Reliability concerns persist

While environmental groups cheered the rules, Senator Joe Manchin (D-WV) issued a scathing analysis of the regulations that are worth quoting in their entirety:

“It is obvious that the ultimate goal of these EPA regulations is to stop the use of fossil fuels to produce reliable energy in the United States by forcing the premature closure of coal plants and blocking new natural gas plants. The Administration is more frightened by political threats from climate activists than by the warnings from our nation’s electricity reliability regulators and grid operators that these rules will further strain our already at-risk power grid. It is unfortunate, though no longer unexpected, that in an election year they are trying to score short term political points rather than prioritizing long term reliability. This approach comes at the expense of ratepayers across the country and energy communities, like those in West Virginia that have powered our nation for generations. Let me be clear: American taxpayers will be forced to pay for these rules by purchasing unaffordable and unreliable energy. That makes no sense at all when America is producing record amounts of energy cleaner than ever.

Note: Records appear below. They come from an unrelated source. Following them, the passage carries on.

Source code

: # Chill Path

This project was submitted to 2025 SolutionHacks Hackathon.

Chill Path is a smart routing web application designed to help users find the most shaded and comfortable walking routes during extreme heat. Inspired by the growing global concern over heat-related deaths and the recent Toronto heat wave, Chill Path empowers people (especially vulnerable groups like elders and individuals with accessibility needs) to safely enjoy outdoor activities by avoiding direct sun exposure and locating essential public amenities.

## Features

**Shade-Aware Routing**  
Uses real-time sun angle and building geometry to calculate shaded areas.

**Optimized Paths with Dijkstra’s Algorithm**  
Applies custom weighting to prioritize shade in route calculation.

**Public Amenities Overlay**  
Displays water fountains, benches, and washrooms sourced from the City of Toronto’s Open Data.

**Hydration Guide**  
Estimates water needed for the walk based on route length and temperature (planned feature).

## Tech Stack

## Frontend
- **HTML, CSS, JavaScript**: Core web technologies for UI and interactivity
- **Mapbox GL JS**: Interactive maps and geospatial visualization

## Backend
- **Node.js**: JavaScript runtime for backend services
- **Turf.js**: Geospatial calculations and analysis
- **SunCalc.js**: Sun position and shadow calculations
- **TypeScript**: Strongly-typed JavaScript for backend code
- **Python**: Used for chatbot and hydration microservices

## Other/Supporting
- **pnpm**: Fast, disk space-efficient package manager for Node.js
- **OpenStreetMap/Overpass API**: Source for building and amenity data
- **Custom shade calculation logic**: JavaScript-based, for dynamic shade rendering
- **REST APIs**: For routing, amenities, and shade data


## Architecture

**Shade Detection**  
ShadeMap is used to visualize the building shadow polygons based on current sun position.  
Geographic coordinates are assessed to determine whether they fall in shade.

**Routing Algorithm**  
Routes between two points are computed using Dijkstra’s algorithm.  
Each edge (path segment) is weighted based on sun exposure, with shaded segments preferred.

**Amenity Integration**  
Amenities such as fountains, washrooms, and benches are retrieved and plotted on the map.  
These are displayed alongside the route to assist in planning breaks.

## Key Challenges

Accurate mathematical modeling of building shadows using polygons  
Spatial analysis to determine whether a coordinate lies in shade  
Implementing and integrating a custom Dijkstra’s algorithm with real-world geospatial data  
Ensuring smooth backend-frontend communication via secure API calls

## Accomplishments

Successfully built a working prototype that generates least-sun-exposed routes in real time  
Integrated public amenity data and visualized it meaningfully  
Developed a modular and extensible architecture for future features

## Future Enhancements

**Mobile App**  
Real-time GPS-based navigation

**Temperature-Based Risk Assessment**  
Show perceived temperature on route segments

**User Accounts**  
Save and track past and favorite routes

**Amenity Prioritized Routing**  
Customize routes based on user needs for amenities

“Their goal is simple: death by a thousand cuts to America’s fossil fuel industry, especially coal. If the goal was truly to reduce emissions, the Administration would be doing everything it can to deploy carbon capture and hydrogen and help the fossil industry continue to produce cleaner energy. But instead, the radical climate advisors at the White House and EPA have allowed over 120 permits for carbon sequestration wells to sit idle and put up roadblocks to deploying clean hydrogen which can help plants reduce emissions. In fact, they have even gone so far as to remove hydrogen blending from the final rule.

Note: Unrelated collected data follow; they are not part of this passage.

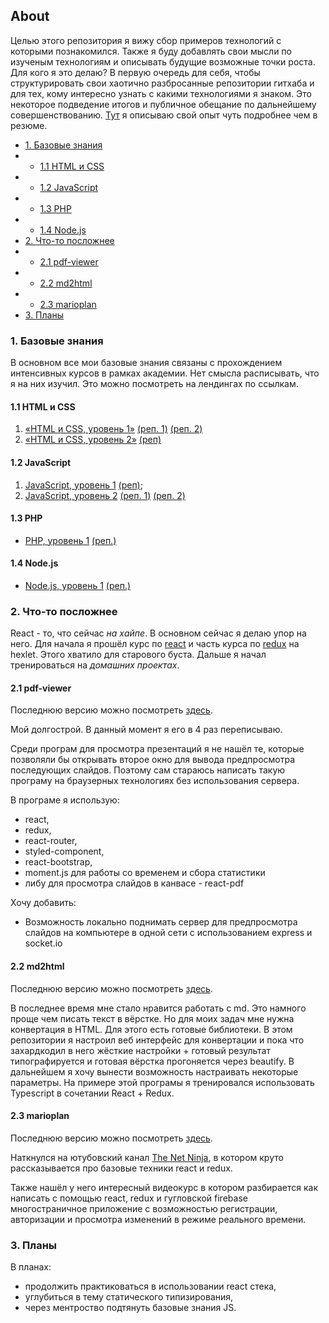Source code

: ## About 

Целью этого репозитория я вижу сбор примеров технологий с которыми познакомился. Также я буду добавлять свои мысли по изученым технологиям и описывать будущие возможные точки роста. Для кого я это делаю? В первую очередь для себя, чтобы структурировать свои хаотично разбросанные репозитории гитхаба и для тех, кому интересно узнать с какими технологиями я знаком. Это некоторое подведение итогов и публичное обещание по дальнейшему совершенствованию.  [Тут](about-me.md) я описываю свой опыт чуть подробнее чем в резюме.

- [1. Базовые знания]()
- - [1.1 HTML и CSS]()
- - [1.2 JavaScript]()
- - [1.3 PHP]()
- - [1.4 Node.js]()
- [2. Что-то посложнее]()
- - [2.1 pdf-viewer]()
- - [2.2 md2html]()
- - [2.3 marioplan]()
- [3. Планы]()

### 1. Базовые знания

В основном все мои базовые знания связаны с прохождением интенсивных курсов в рамках академии. Нет смысла расписывать, что я на них изучил. Это можно посмотреть на лендингах по ссылкам.

#### 1.1 HTML и CSS

1. [«HTML и CSS, уровень 1»](https://htmlacademy.ru/intensive/htmlcss) [(реп. 1)](https://github.com/SlavaMilin/186764-nerds) [(реп. 2)](https://github.com/SlavaMilin/186764-gllacy)
2. [«HTML и CSS, уровень 2»](https://htmlacademy.ru/intensive/adaptive) [(реп)](https://github.com/SlavaMilin/186764-nerds)

#### 1.2 JavaScript

1. [JavaScript, уровень 1](https://htmlacademy.ru/intensive/javascript) [(реп)](https://github.com/SlavaMilin/186764-kekstagram);
2. [JavaScript, уровень 2](https://htmlacademy.ru/intensive/ecmascript) [(реп. 1)](https://github.com/SlavaMilin/186764-guess-melody) [(реп. 2)](https://github.com/SlavaMilin/186764-pixel-hunter)

#### 1.3 PHP

- [PHP, уровень 1](https://htmlacademy.ru/intensive/php) [(реп.)](https://github.com/SlavaMilin/186764-doingsdone)

#### 1.4 Node.js

- [Node.js, уровень 1](https://htmlacademy.ru/intensive/nodejs) [(реп.)](https://github.com/SlavaMilin/186764-keksobooking-1)

### 2. Что-то посложнее

React - то, что сейчас _на хайпе_. В основном сейчас я делаю упор на него. Для начала я прошёл курс по [react](https://ru.hexlet.io/courses/js-react) и часть курса по [redux](https://ru.hexlet.io/courses/js-redux) на hexlet. Этого хватило для старового буста. Дальше я начал тренироваться на _домашних проектах_.

#### 2.1 pdf-viewer

Последнюю версию можно посмотреть [здесь](https://github.com/SlavaMilin/pdf-viewer). 

Мой долгострой. В данный момент я его в 4 раз переписываю.

Среди програм для просмотра презентаций я не нашёл те, которые позволяли бы открывать второе окно для вывода предпросмотра последующих слайдов. Поэтому сам стараюсь написать такую програму на браузерных технологиях без использования сервера. 

В програме я использую:

- react,
- redux,
- react-router,
- styled-component,
- react-bootstrap,
- moment.js для работы со временем и сбора статистики
- либу для просмотра слайдов в канвасе - react-pdf

Хочу добавить:

- Возможность локально поднимать сервер для предпросмотра слайдов на компьютере в одной сети с использованием express и socket.io

#### 2.2 md2html

Последнюю версию можно посмотреть [здесь](https://github.com/SlavaMilin/md2html).

В последнее время мне стало нравится работать с md. Это намного проще чем писать текст в вёрстке. Но для моих задач мне нужна конвертация в HTML. Для этого есть готовые библиотеки. В этом репозитории я настроил веб интерфейс для конвертации и пока что захардкодил в него жёсткие настройки + готовый результат типографируется и готовая вёрстка прогоняется через beautify. В дальнейшем я хочу вынести возможность настраивать некоторые параметры. На примере этой програмы я тренировался использовать Typescript в сочетании React + Redux.

#### 2.3 marioplan

Последнюю версию можно посмотреть [здесь](https://github.com/SlavaMilin/marioplan). 

Наткнулся на ютубовский канал [The Net Ninja](https://www.youtube.com/channel/UCW5YeuERMmlnqo4oq8vwUpg), в котором круто рассказывается про базовые техники react и redux. 

Также нашёл у него интересный видеокурс в котором разбирается как написать с помощью react, redux и гугловской firebase многостраничное приложение с возможностью регистрации, авторизации и просмотра изменений в режиме реального времени.

### 3. Планы

В планах:
- продолжить практиковаться в использовании react стека,
- углубиться в тему статического типизирования,
- через ментроство подтянуть базовые знания JS.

“This comes against the backdrop of the Bipartisan Infrastructure Law, the Inflation Reduction Act, and the Chips and Science Act bringing manufacturing back to America and causing a significant growth in electricity demand forecasts for the first time in two decades. We can’t be open for business if we can’t keep the lights on. When the Administration is playing favorites with the law and blocking all of the opportunities to include fossil fuels in a low carbon future, these regulations are neither feasible nor reasonable. All Americans should be concerned about their impact,” said Chairman Manchin.

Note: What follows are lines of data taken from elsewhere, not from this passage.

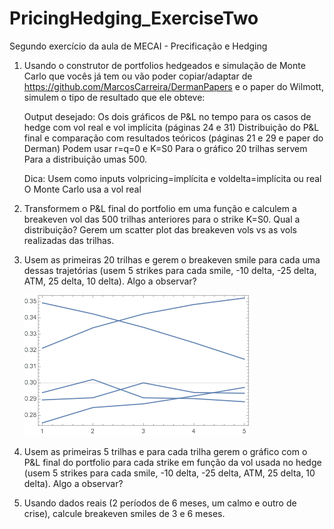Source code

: # PricingHedging_ExerciseTwo

Segundo exercício da aula de MECAI - Precificação e Hedging

1. Usando o construtor de portfolios hedgeados e simulação de Monte Carlo que vocês já tem ou vão poder copiar/adaptar de https://github.com/MarcosCarreira/DermanPapers e o paper do Wilmott, simulem o tipo de resultado que ele obteve:

   Output desejado:
   Os dois gráficos de P&L no tempo para os casos de hedge com vol real e vol implícita (páginas 24 e 31)
   Distribuição do P&L final e comparação com resultados teóricos (páginas 21 e 29 e paper do Derman)
   Podem usar r=q=0 e K=S0
   Para o gráfico 20 trilhas servem
   Para a distribuição umas 500.

   Dica: Usem como inputs volpricing=implícita e voldelta=implícita ou real
   O Monte Carlo usa a vol real

2. Transformem o P&L final do portfolio em uma função e calculem a breakeven vol das 500 trilhas anteriores para o strike K=S0. Qual a distribuição? Gerem um scatter plot das breakeven vols vs as vols realizadas das trilhas.

3. Usem as primeiras 20 trilhas e gerem o breakeven smile para cada uma dessas trajetórias (usem 5 strikes para cada smile, -10 delta, -25 delta, ATM, 25 delta, 10 delta). Algo a observar?

   ![alt text](https://github.com/fbristotti/PricingHedging_ExerciseTwo/blob/master/images/breakeven_smile.png "Algo a observar?")


4. Usem as primeiras 5 trilhas e para cada trilha gerem o gráfico com o P&L final do portfolio para cada strike em função da vol usada no hedge (usem 5 strikes para cada smile, -10 delta, -25 delta, ATM, 25 delta, 10 delta). Algo a observar?

5. Usando dados reais (2 períodos de 6 meses, um calmo e outro de crise), calcule breakeven smiles de 3 e 6 meses.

Senator Manchin’s concerns were echoed by Todd Snitchler, the President and CEO of the Electric Power Supply Association (EPSA):

We hear rhetoric from regulators and policymakers about their commitment to reliability, but rulemaking is where the rubber meets the road. While EPSA welcomed the EPA’s announcement that it had removed existing gas plants from its proposed emissions regulations, the final rule released today is still a painful example of aspirational policy outpacing physical and operational realities (emphasis original).

The rule will place significant restrictions on new natural gas power plants at a time when reliability experts including the Federal Energy Regulatory Commission, the North American Electric Reliability Corporation, and nearly all of the grid operators, are flashing warning signs about the loss of dispatchable capacity during a time of surging electric demand. The almost certain result will be higher prices, diminished reliability, and even increased emissions, by stymying investment in new, highly efficient natural gas facilities to displace older, higher emitting, and/or more expensive resources.

The EPA’s final rules will undermine the reliability of America’s electricity supply by forcing the premature retirement of the nation’s coal fleet and placing onerous restrictions on the new natural gas plants needed to replace them. This situation will increase our dependence upon unreliable wind and solar generators, leaving grid reliability to the whims of the weather.